For performance reasons I have separated my 2D and 3D rendering. I have two QGLFramebufferObjects for each type because QGLFramebuffer does not support multisampling with GL_TEXTURE_2D
as a target, so once drawing is done into the multisampled buffer, it is blitted into a 'normal' QGLFramebufferObject where the pixel values are resolved. Once this has been done for one/both of the render types, the buffers are used as texture inputs to a shader that blends the 2D 'layer' onto the 3D one.
I should mention that I'm locked into using QGLFramebufferObjects instead of pure OpenGL objects because I use QPainter for all 2D work, and QPainter can only paint onto Qt types.
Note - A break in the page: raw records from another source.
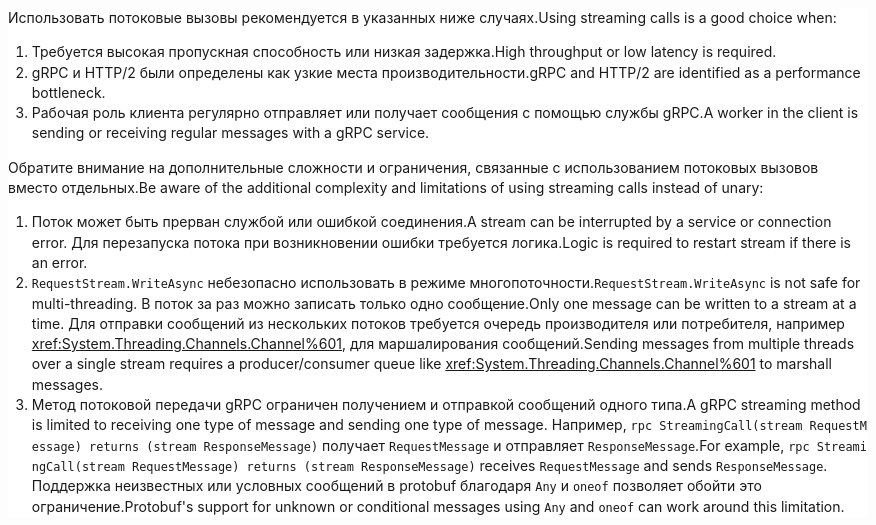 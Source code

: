 <span data-ttu-id="a536d-200">Использовать потоковые вызовы рекомендуется в указанных ниже случаях.</span><span class="sxs-lookup"><span data-stu-id="a536d-200">Using streaming calls is a good choice when:</span></span>

1. <span data-ttu-id="a536d-201">Требуется высокая пропускная способность или низкая задержка.</span><span class="sxs-lookup"><span data-stu-id="a536d-201">High throughput or low latency is required.</span></span>
2. <span data-ttu-id="a536d-202">gRPC и HTTP/2 были определены как узкие места производительности.</span><span class="sxs-lookup"><span data-stu-id="a536d-202">gRPC and HTTP/2 are identified as a performance bottleneck.</span></span>
3. <span data-ttu-id="a536d-203">Рабочая роль клиента регулярно отправляет или получает сообщения с помощью службы gRPC.</span><span class="sxs-lookup"><span data-stu-id="a536d-203">A worker in the client is sending or receiving regular messages with a gRPC service.</span></span>

<span data-ttu-id="a536d-204">Обратите внимание на дополнительные сложности и ограничения, связанные с использованием потоковых вызовов вместо отдельных.</span><span class="sxs-lookup"><span data-stu-id="a536d-204">Be aware of the additional complexity and limitations of using streaming calls instead of unary:</span></span>

1. <span data-ttu-id="a536d-205">Поток может быть прерван службой или ошибкой соединения.</span><span class="sxs-lookup"><span data-stu-id="a536d-205">A stream can be interrupted by a service or connection error.</span></span> <span data-ttu-id="a536d-206">Для перезапуска потока при возникновении ошибки требуется логика.</span><span class="sxs-lookup"><span data-stu-id="a536d-206">Logic is required to restart stream if there is an error.</span></span>
2. <span data-ttu-id="a536d-207">`RequestStream.WriteAsync` небезопасно использовать в режиме многопоточности.</span><span class="sxs-lookup"><span data-stu-id="a536d-207">`RequestStream.WriteAsync` is not safe for multi-threading.</span></span> <span data-ttu-id="a536d-208">В поток за раз можно записать только одно сообщение.</span><span class="sxs-lookup"><span data-stu-id="a536d-208">Only one message can be written to a stream at a time.</span></span> <span data-ttu-id="a536d-209">Для отправки сообщений из нескольких потоков требуется очередь производителя или потребителя, например <xref:System.Threading.Channels.Channel%601>, для маршалирования сообщений.</span><span class="sxs-lookup"><span data-stu-id="a536d-209">Sending messages from multiple threads over a single stream requires a producer/consumer queue like <xref:System.Threading.Channels.Channel%601> to marshall messages.</span></span>
3. <span data-ttu-id="a536d-210">Метод потоковой передачи gRPC ограничен получением и отправкой сообщений одного типа.</span><span class="sxs-lookup"><span data-stu-id="a536d-210">A gRPC streaming method is limited to receiving one type of message and sending one type of message.</span></span> <span data-ttu-id="a536d-211">Например, `rpc StreamingCall(stream RequestMessage) returns (stream ResponseMessage)` получает `RequestMessage` и отправляет `ResponseMessage`.</span><span class="sxs-lookup"><span data-stu-id="a536d-211">For example, `rpc StreamingCall(stream RequestMessage) returns (stream ResponseMessage)` receives `RequestMessage` and sends `ResponseMessage`.</span></span> <span data-ttu-id="a536d-212">Поддержка неизвестных или условных сообщений в protobuf благодаря `Any` и `oneof` позволяет обойти это ограничение.</span><span class="sxs-lookup"><span data-stu-id="a536d-212">Protobuf's support for unknown or conditional messages using `Any` and `oneof` can work around this limitation.</span></span>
This process works fine, except the anti-aliasing is too dark, it almost looks like a dark outline:
After doing some research I discovered this was down to using linear colour space instead sRGB (here and here). So I enabled GL_FRAMEBUFFER_SRGB
for my FBO blitting, set the texture target internal type for my all FBOs to GL_SRGB8_ALPHA8
, and performed sRGB->Linear before the blending calculations in my shader (and back again before the final output).
But it is isn't working; it either looks too bright, too dark, or exactly the same. Whenever the whole frame is too dark/light, I know it's because I've missed a colour-space conversion. But when it looks exactly the same - what is going on!?
I could really do with someone explaining the order of operations for enabling the GL_FRAMEBUFFER_SRGB
state, if blitting will affect the colour space, and which FBOs need to be in sRGB for the anti-aliasing to look correct. Or am I totally wrong, and is it something else entirely that is causing these multisampling artifacts?